The output should be every line below, retyped exactly, with no images.

---------- Exercise inputs ----------

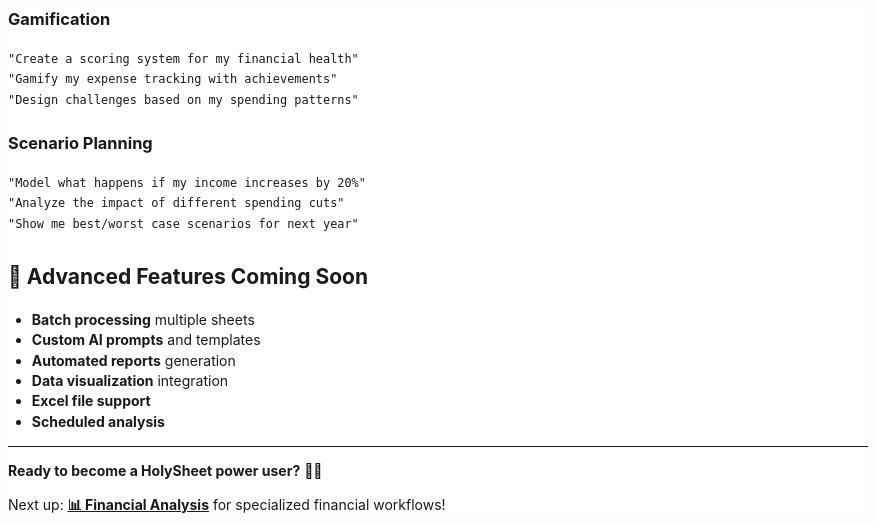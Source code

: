 ### Gamification
```
"Create a scoring system for my financial health"
"Gamify my expense tracking with achievements"
"Design challenges based on my spending patterns"
```

### Scenario Planning
```
"Model what happens if my income increases by 20%"
"Analyze the impact of different spending cuts"
"Show me best/worst case scenarios for next year"
```

## 🔮 Advanced Features Coming Soon

- **Batch processing** multiple sheets
- **Custom AI prompts** and templates
- **Automated reports** generation
- **Data visualization** integration
- **Excel file support**
- **Scheduled analysis**

---

**Ready to become a HolySheet power user?** 🙏✨

Next up: **[📊 Financial Analysis](Financial-Analysis)** for specialized financial workflows!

----------

### Exercise answer
Source code

: ### Gamification
```
"Create a scoring system for my financial health"
"Gamify my expense tracking with achievements"
"Design challenges based on my spending patterns"
```

### Scenario Planning
```
"Model what happens if my income increases by 20%"
"Analyze the impact of different spending cuts"
"Show me best/worst case scenarios for next year"
```

## 🔮 Advanced Features Coming Soon

- **Batch processing** multiple sheets
- **Custom AI prompts** and templates
- **Automated reports** generation
- **Data visualization** integration
- **Excel file support**
- **Scheduled analysis**

---

**Ready to become a HolySheet power user?** 🙏✨

Next up: **[📊 Financial Analysis](Financial-Analysis)** for specialized financial workflows!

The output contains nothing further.